Updating lucene index frequently causing performance degrade

Updating lucene index frequently causing performance degrade - c#-4.0

I am trying to add lucene.net on my project where searching getting more complicated data. but transaction (or table modifying frequently like inserting new data or modifying the field which is used in lucene index).
Is it good to use lucene.net searching here?
How can I find modified fields & update to specific lucene index which is already created? Lucene index contains documents that are deleted from the table then how can I remove them from lucene index?
while loading right now,
I have removed index which are not available in the table based on unique Field
inserting if index does not exist otherwise updating all index which are matching table unique field
While loading page it's taking more time than normal, due to my removing/inserting/updating index method calling.
How can I proceed with it?

Lucene is absolutely suited for this type of feature. It is completely thread-safe... IF you use it the right way.
Solution pointers
Create a single IndexWriter and keep it in a globally accessible singleton (either a global static variable or via dependency injection). IWs are completely threadsafe. NEVER open multiple IWs on the same folder.
Perform all updates/deletes via this singleton. (I had one project doing 100's of ops/second with no issues, even on slightly crappy hardware).
Depending on the frequency of change and the latency acceptable to the app, you could:
Send an update/delete to the index every time you update the DB
Keep a "transaction log" or queue (probably in the same DB) of changed rows and deletions (which are are to track otherwise). Then update the index by consuming the log/queue.
To search, create your IndexSearcher with searcher = new IndexSearcher(writer.GetReader()). This is part of the NRT (near real time) pattern. NEVER create a separate IndexReader on an index folder that is also open by an IW.
Depending on your pattern of usage you may wish to introduce a period of "latency" between changes happening and those changes being "visible" to the searches...
Instances of IS are also threadsafe. So you can also keep an instance of an IS through which all your searches go. Then recreate it periodically (eg with a timer) then swap it using Interlocked.Exchange.
I previously created a small framework to isolate this from the app and make it reusable.
Caveat
Having said that... Hosting this inside IIS does raise some problems. IIS will occasionally restart your app. Is will also (by default) start the new instance before stopping the existing one, then swaps them (so you don't see the startup time of the new one).
So, for a short time there will be two instances of the writer (which is bad!)
You can tell IIS to disable "overlapping" or increase the time between restarts. But this will cause other side-effects.
So, you are actually better creating a separate service to host your lucene bits. A simple self hosted WebAPI Windows service is ideal and pretty simple. This also gives you better control over where the index folder goes and the ability to host it on a different machine (which isolates the disk IO load). And means that the service can be accessed from other parts of your system, tested separately etc etc
Why is this "better" than one of the other services suggested?
It's a matter of choice. I am a huge fan of ElasticSearch. It solves a lot of problems around scale and resilience. It also uses the latest version of Java Lucene which is far, far ahead of lucene.net in terms of capability and performance. (The same goes for the other two).
BUT, ES and Solr are Java (which may or may not be an issue for you). AzureSearch is hosted in Azure which again may or may not be an issue.
All three will require climbing a learning curve and will require infrastructure support or external third party SaaS commitment.
If you keep the service inhouse and in c# it keeps it simple and you have control over the capabilities and the shape of the API can be turned for your needs.
No "right" answer. You'll have to make choices based on your situation.

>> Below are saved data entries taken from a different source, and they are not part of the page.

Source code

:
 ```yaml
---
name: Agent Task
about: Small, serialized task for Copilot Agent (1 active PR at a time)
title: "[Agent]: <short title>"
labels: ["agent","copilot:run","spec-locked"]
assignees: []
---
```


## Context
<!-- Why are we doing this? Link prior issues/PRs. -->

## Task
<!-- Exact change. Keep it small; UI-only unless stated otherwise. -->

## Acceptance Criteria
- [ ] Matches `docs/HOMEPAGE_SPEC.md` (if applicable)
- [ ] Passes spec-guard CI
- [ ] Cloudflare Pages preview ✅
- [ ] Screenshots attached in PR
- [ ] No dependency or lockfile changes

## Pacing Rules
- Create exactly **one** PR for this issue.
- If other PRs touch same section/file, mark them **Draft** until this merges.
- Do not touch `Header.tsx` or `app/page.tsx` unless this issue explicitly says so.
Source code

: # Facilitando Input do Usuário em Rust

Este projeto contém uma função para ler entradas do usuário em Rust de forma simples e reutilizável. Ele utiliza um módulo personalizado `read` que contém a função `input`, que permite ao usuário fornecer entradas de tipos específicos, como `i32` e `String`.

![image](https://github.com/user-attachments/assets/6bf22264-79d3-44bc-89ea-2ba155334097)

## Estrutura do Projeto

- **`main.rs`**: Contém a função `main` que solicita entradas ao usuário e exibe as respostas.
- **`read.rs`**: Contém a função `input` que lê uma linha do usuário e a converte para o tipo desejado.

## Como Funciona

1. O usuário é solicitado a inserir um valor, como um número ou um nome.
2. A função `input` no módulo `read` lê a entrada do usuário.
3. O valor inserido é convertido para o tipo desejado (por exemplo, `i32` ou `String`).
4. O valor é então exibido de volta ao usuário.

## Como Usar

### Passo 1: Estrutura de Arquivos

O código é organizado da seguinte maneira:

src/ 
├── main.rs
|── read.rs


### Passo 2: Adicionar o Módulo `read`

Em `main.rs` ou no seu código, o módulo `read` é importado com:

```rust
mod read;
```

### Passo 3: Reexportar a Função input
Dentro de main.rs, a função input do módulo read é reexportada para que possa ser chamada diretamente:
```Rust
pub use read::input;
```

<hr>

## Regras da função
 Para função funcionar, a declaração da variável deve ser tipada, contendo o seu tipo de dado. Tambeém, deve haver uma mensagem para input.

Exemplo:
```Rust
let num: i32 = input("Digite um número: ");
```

You should be indexing preferrably according to some schedule (periodically). The easiest approach is to keep the date of last index and then query for all the changes since then and index new, update and remove records. In order to keep track of removed entries in the database you will need to have a log of deleted records with a date it was removed. You can then query using that date to what needs to be removed from the lucene.
Now simply run that job every 2 minutes or so.
That said, Lucene.net is not really suited for web application, you should consider using ElasticSearch, SOLR or AzureSearch. Basically server that can handle load and multi threading better.

Related

Is it possible to cutover to a Solr new index in sub-second time?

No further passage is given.